Os desejos não surgem espontaneamente no interior do homem, mas vêm do mundo exterior mediante a imitação dos desejos alheios. É o desejo mimético ou, como Girard às vezes o chama, desejo triangular. Ele ocorre quando o sujeito (pessoa A) admira e deseja ser como o modelo (pessoa B), embora superficialmente pense que deseja apenas um objeto que pertença ao modelo. O desejo do sujeito na verdade não tem a ver com o objeto, mas tem a ver com criar uma fantasia de que o modelo está em posse de algo que pode completá-lo, torná-lo diferente, melhor. O desejo do sujeito provoca por sua vez um desejo no modelo por esse objeto. A gravidade do desejo mimético depende da altura do triângulo, ou seja, se o modelo alvo do desejo de cópia do sujeito está muito além, muito distante, então estamos diantes de uma mediação externa; se está dentro de seu alcance, então trata-se de uma mediação interna, e é aqui que surge a crise mimética: a rivalidade leva ao ressentimento, que leva à violência. A interrupção do ciclo de violencia é feita mediante o recurso ao mecanismo do bode expiatório, ou seja, os membros de uma comunidade se unem como em uma gangue e escolhem uma vítima em estado vulnerável (estrangeiros, deficientes físicos, pessoas esquisitas) para culpá-la da crise. O efeito que se busca aqui é, ao perseguir a vítima, a união dos demais membros para encerrar a crise.

A vítima sacrificada trouxe paz e união ao grupo, e a comunidade passa a vê-la como um deus poderoso. Seu sacrifício é encenado uma e outra vez mediante rituais em torno dos quais se acrescentam pouco a pouco regras complexas como tabus sobre comida, sexo e status. O recontar das histórias sobre o que aconteceu tem o poderoso efeito de relaxar a ansiedade e o desconforto emocional da sociedade. As histórias sobre os bodes expiatórios são quase tão boas quanto os rituais em si: são os mitos. Os mitos reforçam a identiddade da comunidade. Com o tempo, os mitos se sofisticaram ainda mais, e se transformaram em tragédias, como as da Grécia Antiga.

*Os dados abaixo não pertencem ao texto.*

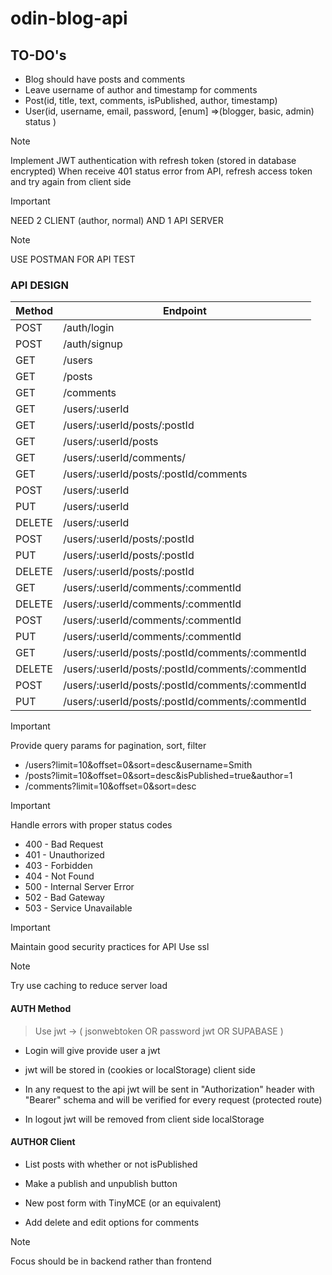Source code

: # odin-blog-api

## TO-DO's

- Blog should have posts and comments
- Leave username of author and timestamp for comments
- Post(id, title, text, comments, isPublished, author, timestamp)
- User(id, username, email, password, [enum] =>(blogger, basic, admin) status )

> [!NOTE]
> Implement JWT authentication with refresh token (stored in database encrypted)
> When receive 401 status error from API, refresh access token and try again from client side

> [!IMPORTANT]
> NEED 2 CLIENT (author, normal) AND 1 API SERVER

> [!NOTE]
> USE POSTMAN FOR API TEST

### API DESIGN

| Method | Endpoint                                         |
| ------ | ------------------------------------------------ |
| POST   | /auth/login                                      |
| POST   | /auth/signup                                     |
| GET    | /users                                           |
| GET    | /posts                                           |
| GET    | /comments                                        |
| GET    | /users/:userId                                   |
| GET    | /users/:userId/posts/:postId                     |
| GET    | /users/:userId/posts                             |
| GET    | /users/:userId/comments/                         |
| GET    | /users/:userId/posts/:postId/comments            |
| POST   | /users/:userId                                   |
| PUT    | /users/:userId                                   |
| DELETE | /users/:userId                                   |
| POST   | /users/:userId/posts/:postId                     |
| PUT    | /users/:userId/posts/:postId                     |
| DELETE | /users/:userId/posts/:postId                     |
| GET    | /users/:userId/comments/:commentId               |
| DELETE | /users/:userId/comments/:commentId               |
| POST   | /users/:userId/comments/:commentId               |
| PUT    | /users/:userId/comments/:commentId               |
| GET    | /users/:userId/posts/:postId/comments/:commentId |
| DELETE | /users/:userId/posts/:postId/comments/:commentId |
| POST   | /users/:userId/posts/:postId/comments/:commentId |
| PUT    | /users/:userId/posts/:postId/comments/:commentId |

> [!IMPORTANT]
> Provide query params for pagination, sort, filter

- /users?limit=10&offset=0&sort=desc&username=Smith
- /posts?limit=10&offset=0&sort=desc&isPublished=true&author=1
- /comments?limit=10&offset=0&sort=desc

> [!IMPORTANT]
> Handle errors with proper status codes

- 400 - Bad Request
- 401 - Unauthorized
- 403 - Forbidden
- 404 - Not Found
- 500 - Internal Server Error
- 502 - Bad Gateway
- 503 - Service Unavailable

> [!IMPORTANT]
> Maintain good security practices for API
> Use ssl

> [!NOTE]
> Try use caching to reduce server load

#### AUTH Method

> Use jwt
> -> ( jsonwebtoken OR password jwt OR SUPABASE )

- Login will give provide user a jwt

- jwt will be stored in (cookies or localStorage)
  client side

- In any request to the api jwt will be sent in
  "Authorization" header with "Bearer" schema
  and will be verified for every request (protected route)

- In logout jwt will be removed from client side localStorage

#### AUTHOR Client

- List posts with whether or not isPublished

- Make a publish and unpublish button

- New post form with TinyMCE (or an equivalent)

- Add delete and edit options for comments

> [!NOTE]
> Focus should be in backend rather than frontend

Mas há alguns poucos mitos que são contados de maneira inversa, ou seja, os culpados são a comunidade e a vítima é o bode expiatório: são os anti-mitos. Há tragédias gregas nesse sentido, mas as histórias mais famosas são as do Velho Testamento e a história de Jesus Cristo, em torno da qual foi criada uma cultura religiosa que denuncia o mecanismo do bode expiaório: o Cristianismo. Girard vê no apocalipse não uma manifestação da ira divina, mas a violência humana em escala mundial, ou seja, todo o mundo se torna uma zona de guerra.

Fonte: Carly  Osborn, The Theory of René Girard, Girard Seminar, Adelaide, Austrália, 2016.